Times had changed. The dignified septuagenarian was now in his dotage while the 37th President of the United States—a former HUAC member and one of the most outspoken domestic anti-communists of the day at the time of Chaplin’s unceremonious departure--was too deeply immersed in political hot water of his own to comment on Chaplin’s triumphant return. Within a few months he would be attempting to explain a break-in that had recently taken place at Democratic Party headquarters at the Watergate.
The love fest atmosphere that night was all the more poignant because Chaplin was returning to a Hollywood he had personally helped to transform from a sleepy suburban village into the media capitol of the world. And he was also being saluted by a grateful industry because his silent film masterpieces had been seminal in elevating their mass communications medium from its lowly social origin as a cheap form of working class entertainment into the culturally and intellectually prestigious art form known today as the cinema. He was one of two pioneers (the other was D.W.Griffith) to establish incontrovertibly that movies were as valid an art form as the other lively arts.

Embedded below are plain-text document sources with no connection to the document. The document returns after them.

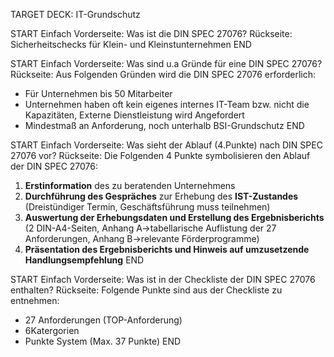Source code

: TARGET DECK: IT-Grundschutz

START
Einfach
Vorderseite: Was ist die DIN SPEC 27076?
Rückseite: Sicherheitschecks für Klein- und Kleinstunternehmen
END

START
Einfach
Vorderseite: Was sind u.a Gründe für eine DIN SPEC 27076?
Rückseite: Aus Folgenden Gründen wird die DIN SPEC 27076 erforderlich:
- Für Unternehmen bis 50 Mitarbeiter
- Unternehmen haben oft kein eigenes internes IT-Team bzw. nicht die Kapazitäten, Externe Dienstleistung wird Angefordert
- Mindestmaß  an Anforderung, noch unterhalb BSI-Grundschutz
END

START
Einfach
Vorderseite: Was sieht der Ablauf (4.Punkte) nach DIN SPEC 27076 vor?
Rückseite: Die Folgenden 4 Punkte symbolisieren den Ablauf der DIN SPEC 27076:
1. **Erstinformation** des zu beratenden Unternehmens
2. **Durchführung des Gespräches** zur Erhebung des **IST-Zustandes** (Dreistündiger Termin, Geschäftsführung muss teilnehmen)
3. **Auswertung der Erhebungsdaten und Erstellung des Ergebnisberichts** (2 DIN-A4-Seiten, Anhang A->tabellarische Auflistung der 27 Anforderungen, Anhang B->relevante Förderprogramme)
4. **Präsentation des Ergebnisberichts und Hinweis auf umzusetzende Handlungsempfehlung**
END

START
Einfach
Vorderseite: Was ist in der Checkliste der DIN SPEC 27076 enthalten?
Rückseite: Folgende Punkte sind aus der Checkliste zu entnehmen:
- 27 Anforderungen (TOP-Anforderung)
- 6Katergorien
- Punkte System (Max. 37 Punkte)
END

Many of the actors assembled in the Dorothy Chandler Pavilion that night also considered him the greatest actor in film history. And none of them would have doubted the fact that he had also pioneered the fundamentals of modern film acting technique at the very earliest stage of silent film history. Until Chaplin, over-the-top, melodramatic acting styles from the 19th century Victorian stage (both comic and dramatic) dominated film. The scaled-down, naturalistic film acting techniques he innovated were better suited to the big screen where intimate close-up shots magnified the projected visual image of the human face to heights of fifteen feet or more.
Chaplin’s peers were also saluting him for leaving his indelible stamp on 20th century cultural history itself by writing, producing, directing and acting in four silent film, feature-length masterpieces--three of which still remain on the AFI’s all-time one hundred greatest films list.
Hollywood was a hick town and Beverly Hills was a sagebrush wilderness when 25-year-old Charlie first arrived in Los Angeles.
Security Pacific Collection, Los Angeles Public Library
Chaplin had no previous film acting experience when he came to California. By the end of 1915 he was the most famous human being in the entire world. But at the time he first arrived as a greenhorn at the gates of Keystone to try his luck at making a buck in those “galloping tintypes” of 1913, he already had under his belt close to twenty years stage experience in British music hall. As Charlie’s birth announcement in an English show business trade
paper proudly proclaimed: he was “cradled in the profession” by his two actor parents.